PROBLEM TO SOLVE
Word for word, restate the data that follows, omitting the images.

----- DATASET -----

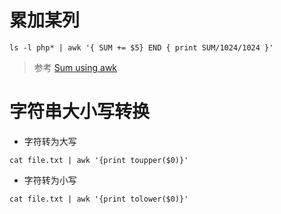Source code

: # 累加某列

```
ls -l php* | awk '{ SUM += $5} END { print SUM/1024/1024 }'
```

> 参考 [Sum using awk](http://www.liamdelahunty.com/tips/linux_ls_awk_totals.php)

# 字符串大小写转换

* 字符转为大写

```
cat file.txt | awk '{print toupper($0)}'
```

* 字符转为小写

```
cat file.txt | awk '{print tolower($0)}'
```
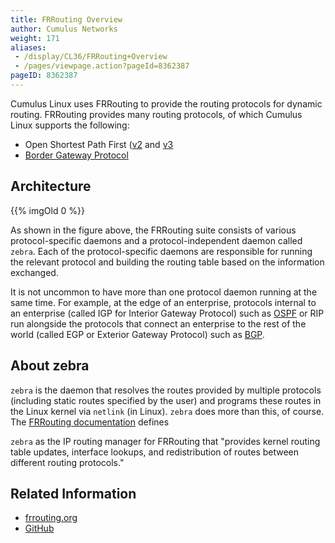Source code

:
 ```yaml
---
title: FRRouting Overview
author: Cumulus Networks
weight: 171
aliases:
 - /display/CL36/FRRouting+Overview
 - /pages/viewpage.action?pageId=8362387
pageID: 8362387
---
```

Cumulus Linux uses FRRouting to provide the routing protocols for
dynamic routing. FRRouting provides many routing protocols, of which
Cumulus Linux supports the following:

  - Open Shortest Path First
    ([v2](/cumulus-linux-36/Layer-3/Open-Shortest-Path-First-OSPF-Protocol/)
    and
    [v3](/cumulus-linux-36/Layer-3/Open-Shortest-Path-First-v3-OSPFv3-Protocol/)
  - [Border Gateway Protocol](/cumulus-linux-36/Layer-3/Border-Gateway-Protocol-BGP/)

## Architecture

{{% imgOld 0 %}}

As shown in the figure above, the FRRouting suite consists of various
protocol-specific daemons and a protocol-independent daemon called
`zebra`. Each of the protocol-specific daemons are responsible for
running the relevant protocol and building the routing table based on
the information exchanged.

It is not uncommon to have more than one protocol daemon running at the
same time. For example, at the edge of an enterprise, protocols internal
to an enterprise (called IGP for Interior Gateway Protocol) such as
[OSPF](/cumulus-linux-36/Layer-3/Open-Shortest-Path-First-OSPF-Protocol/)
or RIP run alongside the protocols that connect an enterprise to the
rest of the world (called EGP or Exterior Gateway Protocol) such as
[BGP](/cumulus-linux-36/Layer-3/Border-Gateway-Protocol-BGP).

## About zebra

`zebra` is the daemon that resolves the routes provided by multiple
protocols (including static routes specified by the user) and programs
these routes in the Linux kernel via `netlink` (in Linux). `zebra` does
more than this, of course. The 
[FRRouting documentation](https://frrouting.org/user-guide/zebra.html) defines

`zebra` as the IP routing manager for FRRouting that "provides kernel
routing table updates, interface lookups, and redistribution of routes
between different routing protocols."

## Related Information

  - [frrouting.org](https://frrouting.org)
  - [GitHub](https://github.com/FRRouting/frr)
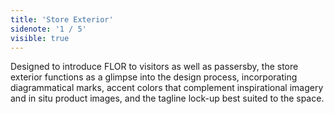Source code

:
 ```yaml
---
title: 'Store Exterior'
sidenote: '1 / 5'
visible: true
---
```


Designed to introduce FLOR to visitors as well as passersby, the store exterior functions as a glimpse into the design process, incorporating diagrammatical marks, accent colors that complement inspirational imagery and in situ product images, and the tagline lock-up best suited to the space. 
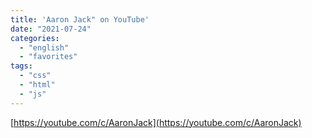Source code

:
 ```yaml
---
title: 'Aaron Jack" on YouTube'
date: "2021-07-24"
categories:
  - "english"
  - "favorites"
tags:
  - "css"
  - "html"
  - "js"
---
```


[https://youtube.com/c/AaronJack](https://youtube.com/c/AaronJack)
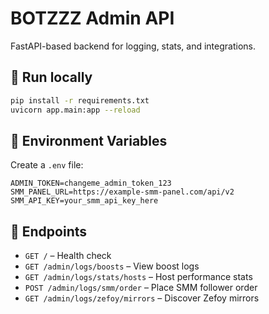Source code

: # BOTZZZ Admin API

FastAPI-based backend for logging, stats, and integrations.

## 🚀 Run locally
```bash
pip install -r requirements.txt
uvicorn app.main:app --reload
```

## 🔑 Environment Variables
Create a `.env` file:

```
ADMIN_TOKEN=changeme_admin_token_123
SMM_PANEL_URL=https://example-smm-panel.com/api/v2
SMM_API_KEY=your_smm_api_key_here
```

## 📡 Endpoints
- `GET /` – Health check
- `GET /admin/logs/boosts` – View boost logs
- `GET /admin/logs/stats/hosts` – Host performance stats
- `POST /admin/logs/smm/order` – Place SMM follower order
- `GET /admin/logs/zefoy/mirrors` – Discover Zefoy mirrors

-----

ANSWER FOR THE TASK
Source code

: # 累加某列

```
ls -l php* | awk '{ SUM += $5} END { print SUM/1024/1024 }'
```

> 参考 [Sum using awk](http://www.liamdelahunty.com/tips/linux_ls_awk_totals.php)

# 字符串大小写转换

* 字符转为大写

```
cat file.txt | awk '{print toupper($0)}'
```

* 字符转为小写

```
cat file.txt | awk '{print tolower($0)}'
```
Source code

:
 ```yaml
---
title: FRRouting Overview
author: Cumulus Networks
weight: 171
aliases:
 - /display/CL36/FRRouting+Overview
 - /pages/viewpage.action?pageId=8362387
pageID: 8362387
---
```

Cumulus Linux uses FRRouting to provide the routing protocols for
dynamic routing. FRRouting provides many routing protocols, of which
Cumulus Linux supports the following:

  - Open Shortest Path First
    ([v2](/cumulus-linux-36/Layer-3/Open-Shortest-Path-First-OSPF-Protocol/)
    and
    [v3](/cumulus-linux-36/Layer-3/Open-Shortest-Path-First-v3-OSPFv3-Protocol/)
  - [Border Gateway Protocol](/cumulus-linux-36/Layer-3/Border-Gateway-Protocol-BGP/)

## Architecture

{{% imgOld 0 %}}

As shown in the figure above, the FRRouting suite consists of various
protocol-specific daemons and a protocol-independent daemon called
`zebra`. Each of the protocol-specific daemons are responsible for
running the relevant protocol and building the routing table based on
the information exchanged.

It is not uncommon to have more than one protocol daemon running at the
same time. For example, at the edge of an enterprise, protocols internal
to an enterprise (called IGP for Interior Gateway Protocol) such as
[OSPF](/cumulus-linux-36/Layer-3/Open-Shortest-Path-First-OSPF-Protocol/)
or RIP run alongside the protocols that connect an enterprise to the
rest of the world (called EGP or Exterior Gateway Protocol) such as
[BGP](/cumulus-linux-36/Layer-3/Border-Gateway-Protocol-BGP).

## About zebra

`zebra` is the daemon that resolves the routes provided by multiple
protocols (including static routes specified by the user) and programs
these routes in the Linux kernel via `netlink` (in Linux). `zebra` does
more than this, of course. The 
[FRRouting documentation](https://frrouting.org/user-guide/zebra.html) defines

`zebra` as the IP routing manager for FRRouting that "provides kernel
routing table updates, interface lookups, and redistribution of routes
between different routing protocols."

## Related Information

  - [frrouting.org](https://frrouting.org)
  - [GitHub](https://github.com/FRRouting/frr)
Source code

:
 ```yaml
---
title: 'Store Exterior'
sidenote: '1 / 5'
visible: true
---
```


Designed to introduce FLOR to visitors as well as passersby, the store exterior functions as a glimpse into the design process, incorporating diagrammatical marks, accent colors that complement inspirational imagery and in situ product images, and the tagline lock-up best suited to the space. 
Source code

:
 ```yaml
---
title: 'Aaron Jack" on YouTube'
date: "2021-07-24"
categories:
  - "english"
  - "favorites"
tags:
  - "css"
  - "html"
  - "js"
---
```


[https://youtube.com/c/AaronJack](https://youtube.com/c/AaronJack)
Source code

: # BOTZZZ Admin API

FastAPI-based backend for logging, stats, and integrations.

## 🚀 Run locally
```bash
pip install -r requirements.txt
uvicorn app.main:app --reload
```

## 🔑 Environment Variables
Create a `.env` file:

```
ADMIN_TOKEN=changeme_admin_token_123
SMM_PANEL_URL=https://example-smm-panel.com/api/v2
SMM_API_KEY=your_smm_api_key_here
```

## 📡 Endpoints
- `GET /` – Health check
- `GET /admin/logs/boosts` – View boost logs
- `GET /admin/logs/stats/hosts` – Host performance stats
- `POST /admin/logs/smm/order` – Place SMM follower order
- `GET /admin/logs/zefoy/mirrors` – Discover Zefoy mirrors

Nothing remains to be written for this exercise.